# Question?



## scott (Jun 6, 2006)

Do i have to go to cooking school to become a line cook, and what kind of pay can i make starting out or into the future?


----------



## mezzaluna (Aug 29, 2000)

Scott, that question belongs in the Culinary Students/Culinary Schools forum. I'll move it there.


----------



## chef david (Jun 2, 2006)

Well i Didnt need to have schooling to become a line cook in a 3-4 Star restraunt. I started at min. wage with no experience. Now with a few yearsof experience i can ask About 10.00 to 12.00 Im only a junior in High School


----------



## greasechef (May 20, 2006)

I'd suggest paying your dues for a few months as a dish-washer if you want to become a line cook.
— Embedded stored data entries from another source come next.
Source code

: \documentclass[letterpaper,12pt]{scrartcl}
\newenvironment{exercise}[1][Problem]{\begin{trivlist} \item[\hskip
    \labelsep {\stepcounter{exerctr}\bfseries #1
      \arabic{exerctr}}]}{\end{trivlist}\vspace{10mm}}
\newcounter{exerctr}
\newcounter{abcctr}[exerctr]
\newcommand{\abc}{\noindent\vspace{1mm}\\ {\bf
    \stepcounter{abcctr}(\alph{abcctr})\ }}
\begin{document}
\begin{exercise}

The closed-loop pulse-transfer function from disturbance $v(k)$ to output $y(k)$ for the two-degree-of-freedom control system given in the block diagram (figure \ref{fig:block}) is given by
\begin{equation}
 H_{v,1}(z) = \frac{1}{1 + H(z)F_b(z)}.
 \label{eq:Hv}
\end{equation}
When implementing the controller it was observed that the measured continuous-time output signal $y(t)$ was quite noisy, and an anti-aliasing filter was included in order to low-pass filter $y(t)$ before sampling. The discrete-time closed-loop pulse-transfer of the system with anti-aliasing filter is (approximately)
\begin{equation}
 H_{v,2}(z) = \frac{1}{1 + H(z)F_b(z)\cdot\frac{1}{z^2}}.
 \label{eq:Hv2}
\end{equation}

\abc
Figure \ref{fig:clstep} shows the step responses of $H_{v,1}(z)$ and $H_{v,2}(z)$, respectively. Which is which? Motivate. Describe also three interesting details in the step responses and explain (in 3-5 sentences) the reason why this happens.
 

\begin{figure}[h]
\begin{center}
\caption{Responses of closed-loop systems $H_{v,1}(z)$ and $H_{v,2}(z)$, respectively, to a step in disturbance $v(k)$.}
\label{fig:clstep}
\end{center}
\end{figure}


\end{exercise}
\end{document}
If you do decide to go to culinary school, do it after you've got a year or so behind you already. It would be terrible to go to school only to realize that you hate the business.
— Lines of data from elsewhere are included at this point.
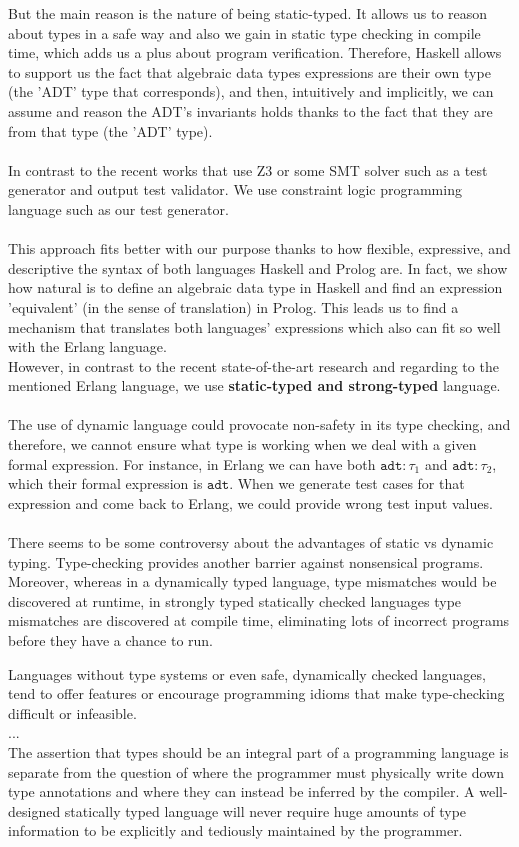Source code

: \documentclass{report}
\theoremstyle{definition}
\theoremstyle{definition}
\begin{document}
But the main reason is the nature of being static-typed. It allows us to reason about types in a safe way and also we gain in static type checking in compile time, which adds us a plus about program verification. Therefore, Haskell allows to support us the fact that algebraic data types expressions are their own type (the 'ADT' type that corresponds), and then, intuitively and implicitly, we can assume and reason the ADT's invariants holds thanks to the fact that they are from that type (the 'ADT' type).\\\\
In contrast to the recent works that use Z3 or some SMT solver such as a test generator and output test validator. We use constraint logic programming language such as our test generator.\\\\
This approach fits better with our purpose thanks to how flexible, expressive, and descriptive the syntax of both languages Haskell and Prolog are. In fact, we show how natural is to define an algebraic data type in Haskell and find an expression 'equivalent' (in the sense of translation) in Prolog. This leads us to find a mechanism that translates both languages' expressions which also can fit so well with the Erlang language. \pagebreak \\
However, in contrast to the recent state-of-the-art research and regarding to the mentioned Erlang language, we use \textbf{static-typed and strong-typed} language.\\\\
The use of dynamic language could provocate non-safety in its type checking, and therefore, we cannot ensure what type is working when we deal with a given formal expression. For instance, in Erlang we can have both $\texttt{adt}:\tau_1$ and $\texttt{adt}:\tau_2$, which their formal expression is $\texttt{adt}$. When we generate test cases for that expression and come back to Erlang, we could provide wrong test input values.\\\\
There seems to be some controversy about the advantages of static vs dynamic typing. Type-checking provides another barrier against nonsensical programs. Moreover, whereas in a dynamically typed language,   type mismatches would be discovered at runtime, in strongly typed statically checked languages type mismatches are discovered at compile time, eliminating lots of incorrect programs before they have a chance to run.
\begin{displayquote}
	Languages without type systems or even safe, dynamically checked languages, tend to offer features or encourage programming idioms that make type-checking difficult or infeasible. \\ ... \\
	The assertion that types should be an integral part of a programming language is separate from the question of where the programmer must physically write down type annotations and where they can instead be inferred by the compiler. A well-designed statically typed language will never require huge amounts of type information to be explicitly and tediously maintained by the programmer. \cite{cpierce}
\end{displayquote}
\end{document}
When you apply for a dish position, let the chef know that what you really want is to cook. Every chef out there will respect you for applying at the bottom in order to move up.

Working as a dishwasher, you will also learn some important stuff, like were everything goes. This is important if you are a linecook and you need something. This goes for pots and pans, as well as cans of tomatoes, and fresh parsley.

If you are lucky, the dish area will have a good view of the rest of the kitchen, watch and learn.

This is how I started 15 years ago. Within 10 years I was the exec chef at a 50 seat fine dining restaurant. Now, I am considering culinary school to "fill in the gaps".

So my advice, see if you like it first.

Edit: As for pay, it depends on location. 5 years ago I was making $75k/ year as a chef. Now, because of location, I am making $10/ hr ($20k/ year) as a baker. Here in Northern Vermont, I can't find better than $12/ hour. If I was on Cape Cod, I know that I would make $20+.


----------



## cakerookie (Sep 10, 2005)

Thats good pay.Considering when I was a line cook I started at $1.65 an hour try making it on that these days. Gasoline costs more than that. I was young at the time and still living with my parents so it did not hurt to bad.

Best Rgds Cakerookie...aka Rook


----------